A State Department summary said discussions with Rubio centered on expanding bilateral trade and investment, strengthening the defense industrial base, and boosting energy cooperation – including LNG and small modular nuclear reactors.

On sanctions, Budrys said Europe must stop taking a gradualist approach. Economic tools, he argued, should be “sharpened” and used “at full force from the beginning.”

Nineteen European Union sanctions packages, he said, showed that the bloc had moved too slowly – and some EU members still haven’t targeted major Russian energy firms. “We are still not denying enough income from Lukoil to the Russian budget,” he said.

Belarus threat

He also warned about the threat from Belarus, describing Alexander Lukashenka’s regime as a “full-scale model dictatorship” that has effectively surrendered its sovereignty to Moscow.
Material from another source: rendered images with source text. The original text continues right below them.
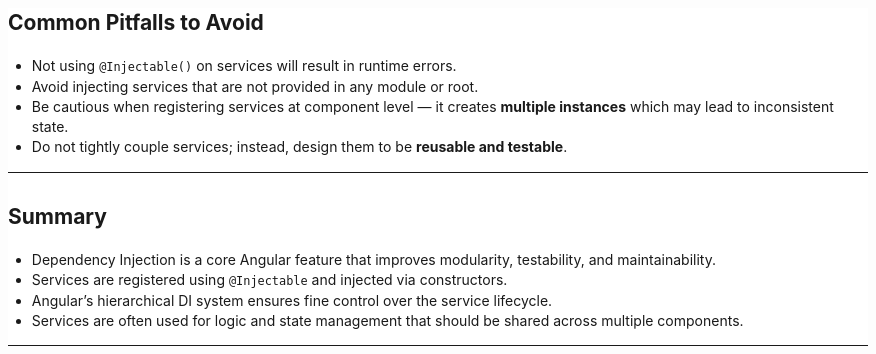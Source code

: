 
## **Common Pitfalls to Avoid**

- Not using `@Injectable()` on services will result in runtime errors.
- Avoid injecting services that are not provided in any module or root.
- Be cautious when registering services at component level — it creates **multiple instances** which may lead to inconsistent state.
- Do not tightly couple services; instead, design them to be **reusable and testable**.

---

## **Summary**

- Dependency Injection is a core Angular feature that improves modularity, testability, and maintainability.
- Services are registered using `@Injectable` and injected via constructors.
- Angular’s hierarchical DI system ensures fine control over the service lifecycle.
- Services are often used for logic and state management that should be shared across multiple components.

---
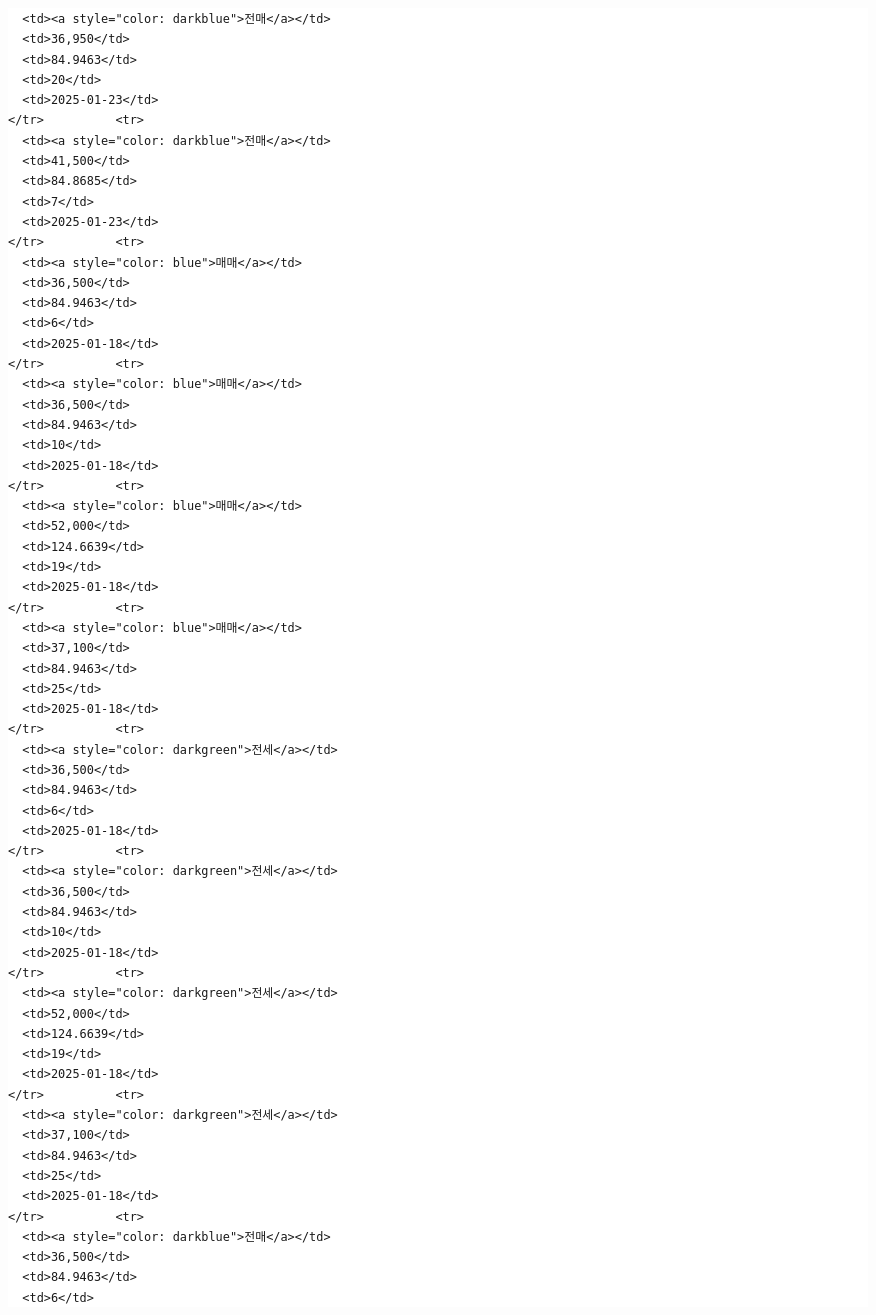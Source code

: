       <td><a style="color: darkblue">전매</a></td>
      <td>36,950</td>
      <td>84.9463</td>
      <td>20</td>
      <td>2025-01-23</td>
    </tr>          <tr>
      <td><a style="color: darkblue">전매</a></td>
      <td>41,500</td>
      <td>84.8685</td>
      <td>7</td>
      <td>2025-01-23</td>
    </tr>          <tr>
      <td><a style="color: blue">매매</a></td>
      <td>36,500</td>
      <td>84.9463</td>
      <td>6</td>
      <td>2025-01-18</td>
    </tr>          <tr>
      <td><a style="color: blue">매매</a></td>
      <td>36,500</td>
      <td>84.9463</td>
      <td>10</td>
      <td>2025-01-18</td>
    </tr>          <tr>
      <td><a style="color: blue">매매</a></td>
      <td>52,000</td>
      <td>124.6639</td>
      <td>19</td>
      <td>2025-01-18</td>
    </tr>          <tr>
      <td><a style="color: blue">매매</a></td>
      <td>37,100</td>
      <td>84.9463</td>
      <td>25</td>
      <td>2025-01-18</td>
    </tr>          <tr>
      <td><a style="color: darkgreen">전세</a></td>
      <td>36,500</td>
      <td>84.9463</td>
      <td>6</td>
      <td>2025-01-18</td>
    </tr>          <tr>
      <td><a style="color: darkgreen">전세</a></td>
      <td>36,500</td>
      <td>84.9463</td>
      <td>10</td>
      <td>2025-01-18</td>
    </tr>          <tr>
      <td><a style="color: darkgreen">전세</a></td>
      <td>52,000</td>
      <td>124.6639</td>
      <td>19</td>
      <td>2025-01-18</td>
    </tr>          <tr>
      <td><a style="color: darkgreen">전세</a></td>
      <td>37,100</td>
      <td>84.9463</td>
      <td>25</td>
      <td>2025-01-18</td>
    </tr>          <tr>
      <td><a style="color: darkblue">전매</a></td>
      <td>36,500</td>
      <td>84.9463</td>
      <td>6</td>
“The price for Lukashenka to remain where he is,” Budrys said, “is giving away Belarus’s sovereignty to Russia.”

That dependence, he added, has turned Belarus into a launchpad for aggression and a participant in war crimes – including the deportation of Ukrainian children.

He also condemned Lukashenka’s use of “instrumentalized migration” to put pressure on the European Union.

Budrys closed with a prediction – and a warning. Ukraine will win, he said, and it will join the European Union. The only uncertainty lies to its north.

“I’m not sure where Belarus will be,” he said, concluding, “If there will be Belarus at all.”